Cost predictability. No per-seat pricing. No consumption-based credits. No surprise invoices when your team grows or your AI usage spikes. The infrastructure costs what it costs, and the cost curve trends down with open-source maturity and commodity hosting.
AI-native by design. When your data isn’t locked behind a vendor’s API, AI agents can operate on it natively. Read any record, write any field, trigger any workflow, without paying API fees to access your own customer data and without your data leaving your environment.
Deployment flexibility. Run it on your own cloud, a private VPS, a managed hosting provider, or a combination. If your hosting provider doubles their price, you move. Your code runs on open standards, not a vendor’s proprietary runtime. You hold the leverage.
The Sovereign Stack isn’t a theoretical exercise. It’s the architecture that the largest companies in the world already run on. The difference in 2026 is that AI has collapsed the cost and complexity of building and maintaining these systems to the point where mid-market companies can deploy them without enterprise budgets.
How should mid-market companies evaluate their own repatriation?

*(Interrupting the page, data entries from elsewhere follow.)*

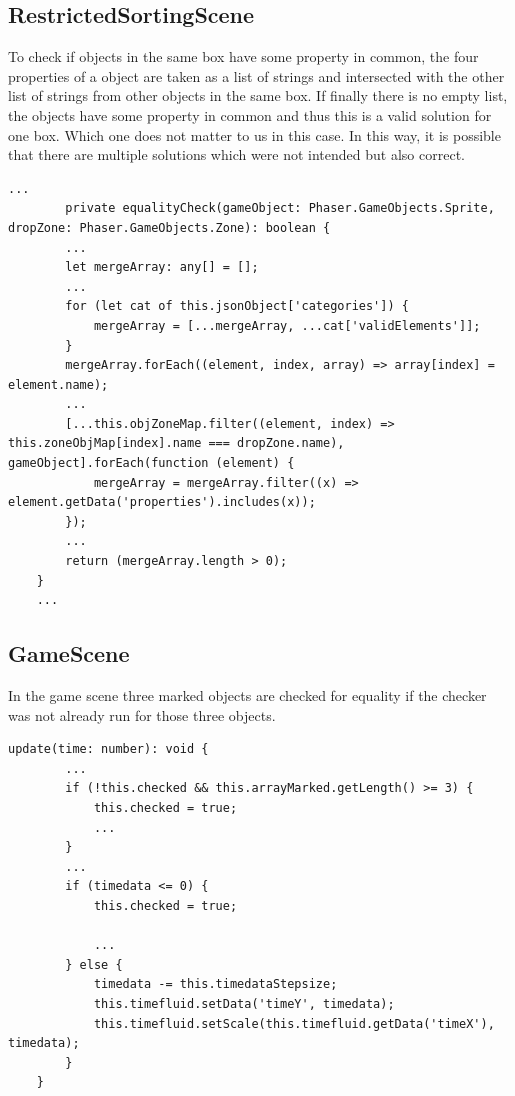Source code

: \subsection{RestrictedSortingScene}\label{subsec:restrictedsortingscene}
To check if objects in the same box have some property in common,
the four properties of a object are taken as a list of strings and intersected with the other list of strings from other
objects in the same box.
If finally there is no empty list, the objects have some property in common and thus this is a valid solution for one box.
Which one does not matter to us in this case.
In this way, it is possible that there are multiple solutions which were not intended but also correct.

\begin{lstlisting}[style=TypeScript, caption={equalityCheck (restrictedSortingScene.ts)}]
    ...
        private equalityCheck(gameObject: Phaser.GameObjects.Sprite, dropZone: Phaser.GameObjects.Zone): boolean {
        ...
        let mergeArray: any[] = [];
        ...
        for (let cat of this.jsonObject['categories']) {
            mergeArray = [...mergeArray, ...cat['validElements']];
        }
        mergeArray.forEach((element, index, array) => array[index] = element.name);
        ...
        [...this.objZoneMap.filter((element, index) => this.zoneObjMap[index].name === dropZone.name), gameObject].forEach(function (element) {
            mergeArray = mergeArray.filter((x) => element.getData('properties').includes(x));
        });
        ...
        return (mergeArray.length > 0);
    }
    ...
\end{lstlisting}

\subsection{GameScene}\label{subsec:gamescene}
In the game scene three marked objects are checked for equality
if the checker was not already run for those three objects.

\begin{lstlisting}[style=TypeScript, caption={update (gameScene.ts)}]
    update(time: number): void {
        ...
        if (!this.checked && this.arrayMarked.getLength() >= 3) {
            this.checked = true;
            ...
        }
        ...
        if (timedata <= 0) {
            this.checked = true;

            ...
        } else {
            timedata -= this.timedataStepsize;
            this.timefluid.setData('timeY', timedata);
            this.timefluid.setScale(this.timefluid.getData('timeX'), timedata);
        }
    }
\end{lstlisting}


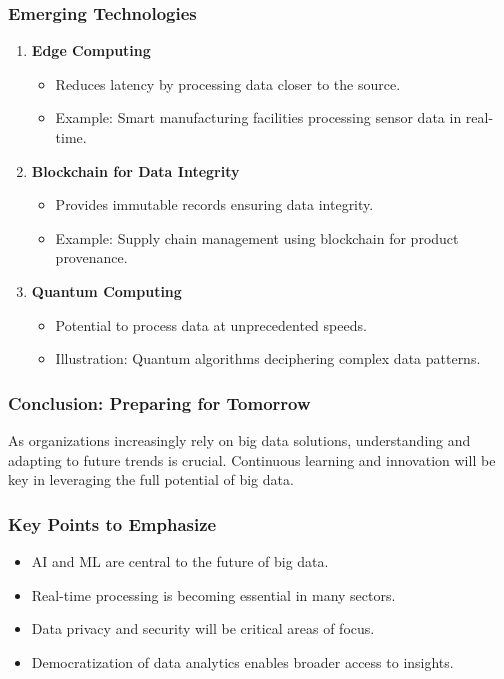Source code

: \documentclass[aspectratio=169]{beamer}
\begin{document}
\begin{frame}[fragile]
    \frametitle{Emerging Technologies}
    \begin{enumerate}
        \item \textbf{Edge Computing}
        \begin{itemize}
            \item Reduces latency by processing data closer to the source.
            \item Example: Smart manufacturing facilities processing sensor data in real-time.
        \end{itemize}

        \item \textbf{Blockchain for Data Integrity}
        \begin{itemize}
            \item Provides immutable records ensuring data integrity.
            \item Example: Supply chain management using blockchain for product provenance.
        \end{itemize}

        \item \textbf{Quantum Computing}
        \begin{itemize}
            \item Potential to process data at unprecedented speeds.
            \item Illustration: Quantum algorithms deciphering complex data patterns.
        \end{itemize}
    \end{enumerate}
\end{frame}

\begin{frame}[fragile]
    \frametitle{Conclusion: Preparing for Tomorrow}
    As organizations increasingly rely on big data solutions, understanding and adapting to future trends is crucial. Continuous learning and innovation will be key in leveraging the full potential of big data.
\end{frame}

\begin{frame}[fragile]
    \frametitle{Key Points to Emphasize}
    \begin{itemize}
        \item AI and ML are central to the future of big data.
        \item Real-time processing is becoming essential in many sectors.
        \item Data privacy and security will be critical areas of focus.
        \item Democratization of data analytics enables broader access to insights.
    \end{itemize}
\end{frame}
\end{document}
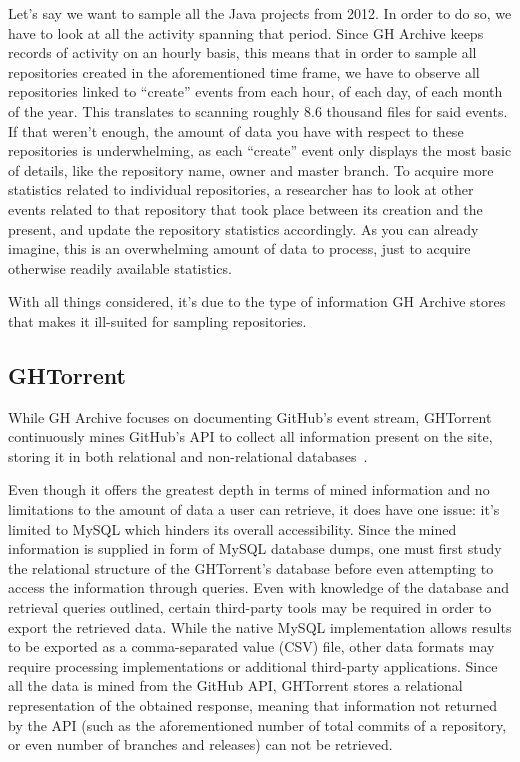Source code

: Let's say we want to sample all the Java projects from 2012.
In order to do so, we have to look at all the activity spanning that period.
Since GH Archive keeps records of activity on an hourly basis, this means that in order to sample all repositories created in the aforementioned time frame, we have to observe all repositories linked to ``create'' events from each hour, of each day, of each month of the year.
This translates to scanning roughly 8.6 thousand files for said events.
If that weren't enough, the amount of data you have with respect to these repositories is underwhelming, as each ``create'' event only displays the most basic of details, like the repository name, owner and master branch.
To acquire more statistics related to individual repositories, a researcher has to look at other events related to that repository that took place between its creation and the present, and update the repository statistics accordingly.
As you can already imagine, this is an overwhelming amount of data to process, just to acquire otherwise readily available statistics.

With all things considered, it's due to the type of information GH Archive stores that makes it ill-suited for sampling repositories.

\subsection{GHTorrent}

While GH Archive focuses on documenting GitHub's event stream, GHTorrent continuously mines GitHub's API to collect all information present on the site, storing it in both relational and non-relational databases~\cite{G13}.

Even though it offers the greatest depth in terms of mined information and no limitations to the amount of data a user can retrieve, it does have one issue: it's limited to MySQL which hinders its overall accessibility.
Since the mined information is supplied in form of MySQL database dumps, one must first study the relational structure of the GHTorrent's database before even attempting to access the information through queries.
Even with knowledge of the database and retrieval queries outlined, certain third-party tools may be required in order to export the retrieved data.
While the native MySQL implementation allows results to be exported as a comma-separated value (CSV) file, other data formats may require processing implementations or additional third-party applications.
Since all the data is mined from the GitHub API, GHTorrent stores a relational representation of the obtained response, meaning that information not returned by the API (such as the aforementioned number of total commits of a repository, or even number of branches and releases) can not be retrieved.
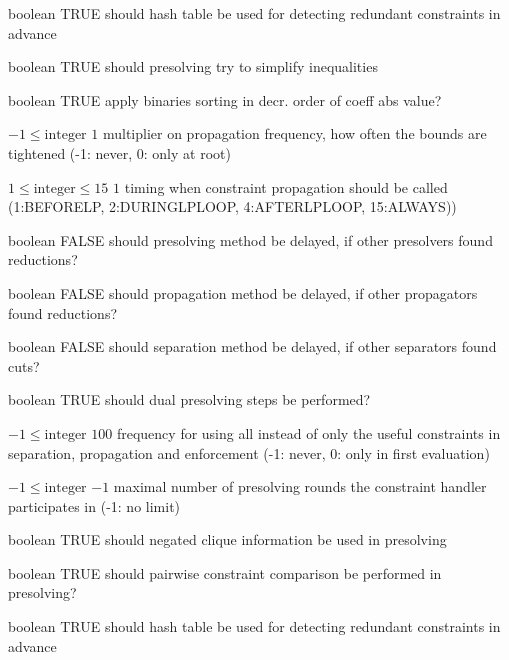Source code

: %
{boolean}%
{TRUE}%
{should hash table be used for detecting redundant constraints in advance}%
{}

%
{boolean}%
{TRUE}%
{should presolving try to simplify inequalities}%
{}

%
{boolean}%
{TRUE}%
{apply binaries sorting in decr. order of coeff abs value?}%
{}

%
{$-1\leq\textrm{integer}$}%
{$1$}%
{multiplier on propagation frequency, how often the bounds are tightened (-1: never, 0: only at root)}%
{}

%
{$1\leq\textrm{integer}\leq15$}%
{$1$}%
{timing when constraint propagation should be called (1:BEFORELP, 2:DURINGLPLOOP, 4:AFTERLPLOOP, 15:ALWAYS))}%
{}

%
{boolean}%
{FALSE}%
{should presolving method be delayed, if other presolvers found reductions?}%
{}

%
{boolean}%
{FALSE}%
{should propagation method be delayed, if other propagators found reductions?}%
{}

%
{boolean}%
{FALSE}%
{should separation method be delayed, if other separators found cuts?}%
{}

%
{boolean}%
{TRUE}%
{should dual presolving steps be performed?}%
{}

%
{$-1\leq\textrm{integer}$}%
{$100$}%
{frequency for using all instead of only the useful constraints in separation, propagation and enforcement (-1: never, 0: only in first evaluation)}%
{}

%
{$-1\leq\textrm{integer}$}%
{$-1$}%
{maximal number of presolving rounds the constraint handler participates in (-1: no limit)}%
{}

%
{boolean}%
{TRUE}%
{should negated clique information be used in presolving}%
{}

%
{boolean}%
{TRUE}%
{should pairwise constraint comparison be performed in presolving?}%
{}

%
{boolean}%
{TRUE}%
{should hash table be used for detecting redundant constraints in advance}%
{}

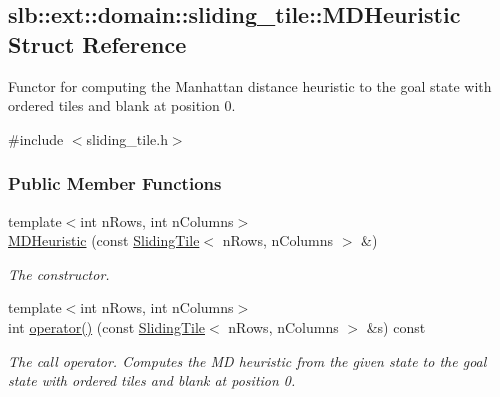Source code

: \hypertarget{structslb_1_1ext_1_1domain_1_1sliding__tile_1_1MDHeuristic}{}\subsection{slb\+:\+:ext\+:\+:domain\+:\+:sliding\+\_\+tile\+:\+:M\+D\+Heuristic Struct Reference}
\label{structslb_1_1ext_1_1domain_1_1sliding__tile_1_1MDHeuristic}


Functor for computing the Manhattan distance heuristic to the goal state with ordered tiles and blank at position 0.  




{\ttfamily \#include $<$sliding\+\_\+tile.\+h$>$}

\subsubsection*{Public Member Functions}
\begin{DoxyCompactItemize}
\item 
{\footnotesize template$<$int n\+Rows, int n\+Columns$>$ }\\\hyperlink{structslb_1_1ext_1_1domain_1_1sliding__tile_1_1MDHeuristic_aca256bdbe4253562f127bb8dd03b5eb9}{M\+D\+Heuristic} (const \hyperlink{structslb_1_1ext_1_1domain_1_1sliding__tile_1_1SlidingTile}{Sliding\+Tile}$<$ n\+Rows, n\+Columns $>$ \&)\hypertarget{structslb_1_1ext_1_1domain_1_1sliding__tile_1_1MDHeuristic_aca256bdbe4253562f127bb8dd03b5eb9}{}\label{structslb_1_1ext_1_1domain_1_1sliding__tile_1_1MDHeuristic_aca256bdbe4253562f127bb8dd03b5eb9}

\begin{DoxyCompactList}\small\item\em The constructor. \end{DoxyCompactList}\item 
{\footnotesize template$<$int n\+Rows, int n\+Columns$>$ }\\int \hyperlink{structslb_1_1ext_1_1domain_1_1sliding__tile_1_1MDHeuristic_ae8ebd0e862f431a350112bc94b98f5f9}{operator()} (const \hyperlink{structslb_1_1ext_1_1domain_1_1sliding__tile_1_1SlidingTile}{Sliding\+Tile}$<$ n\+Rows, n\+Columns $>$ \&s) const 
\begin{DoxyCompactList}\small\item\em The call operator. Computes the MD heuristic from the given state to the goal state with ordered tiles and blank at position 0. \end{DoxyCompactList}\end{DoxyCompactItemize}


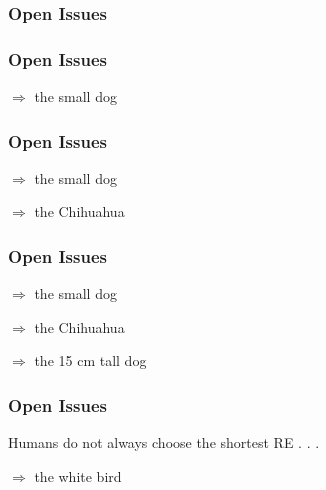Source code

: \documentclass[compress,color=usenames]{beamer}
\begin{document}
\begin{frame}
\frametitle{
Open Issues}










\end{frame}
\begin{frame}
\frametitle{
Open Issues}






$\Rightarrow$ the small dog










\end{frame}
\begin{frame}
\frametitle{
Open Issues}






$\Rightarrow$ the small dog



$\Rightarrow$ the Chihuahua










\end{frame}
\begin{frame}
\frametitle{
Open Issues}






$\Rightarrow$ the small dog



$\Rightarrow$ the Chihuahua



$\Rightarrow$ the 15 cm tall dog










\end{frame}
\begin{frame}
\frametitle{
Open Issues}






Humans do not always choose the shortest RE . . .






$\Rightarrow$ the white bird










\end{frame}
\end{document}
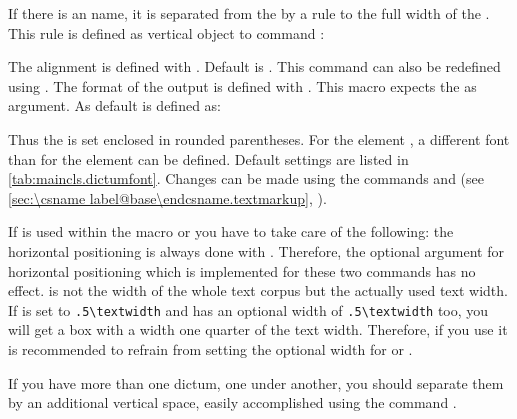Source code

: If there is an  name, it is separated from the  by
a rule to the full width of the
. This%
 rule is defined
as vertical object to command :
\begin{lstcode}
  \newcommand*{\dictumrule}{\vskip-1ex\hrulefill\par}
\end{lstcode}

The alignment is defined with . Default is
. This command can also be redefined using
. The format of the output is defined with
. This macro expects the  as
argument. As default  is defined as:
\begin{lstcode}
  \newcommand*{\dictumauthorformat}[1]{(#1)}
\end{lstcode}
Thus the  is set enclosed in rounded parentheses. For
the element , a different font than for the
element  can be defined. Default settings are
listed in \autoref{tab:maincls.dictumfont}. Changes can be made using
the commands  and  (see
\autoref{sec:\csname label@base\endcsname.textmarkup},
).%
%
\ifCommonmaincls

If  is used within the macro 
or  you have to take care of the following: the
horizontal positioning is always done with .
Therefore, the optional argument for horizontal positioning which is
implemented for these two commands has no effect.  is
not the width of the whole text corpus but the actually used text
width.  If  is set to \verb;.5\textwidth; and
 has an optional width of
\verb;.5\textwidth; too, you will get a box with a width one quarter
of the text width.  Therefore, if you use  it is
recommended to refrain from setting the optional width for
 or .

If you have more than one dictum, one under another, you should
separate them by an additional vertical space, easily accomplished using the
command .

The enterprises getting this right aren’t ripping everything out at once. They’re making workload-by-workload decisions. The same approach applies to your SaaS stack.
1. Audit your actual SaaS spend against value delivered. Start with the line-item breakdown. Tool, annual cost, contract renewal date, what it does, and whether the value justifies the price. Where are you overpaying for features you don’t use? Where are per-seat costs scaling faster than revenue?
2. Map your data residency exposure. Where does your customer data actually live? Which vendor clouds store it? What are the export options if you leave? If you can’t answer these questions for every major tool in your stack, that’s the first problem to solve.
3. Identify the weakest link. Not every tool needs replacing today. But there’s almost always one that costs too much and delivers too little. For most companies, that’s the CMS, the most visible layer with the clearest migration path and the most immediate performance improvement.
4. Assess your AI readiness. If you’re planning to deploy AI across marketing, sales, or operations, where will your data be processed? If the answer is “through our vendor’s AI features,” ask: what data are you sending them, what do they do with it, and what happens when the pricing changes?
5. Evaluate switching costs honestly. The Five Locks framework gives you a diagnostic for this. Rate your lock-in across Code, Data, Logic, Audience, and Dependency. A total score above 20 means migration requires a structured extraction plan — but every lock can be broken.
The repatriation wave isn’t coming. It’s here. Ninety-three percent of enterprises are already moving. The mid-market is next.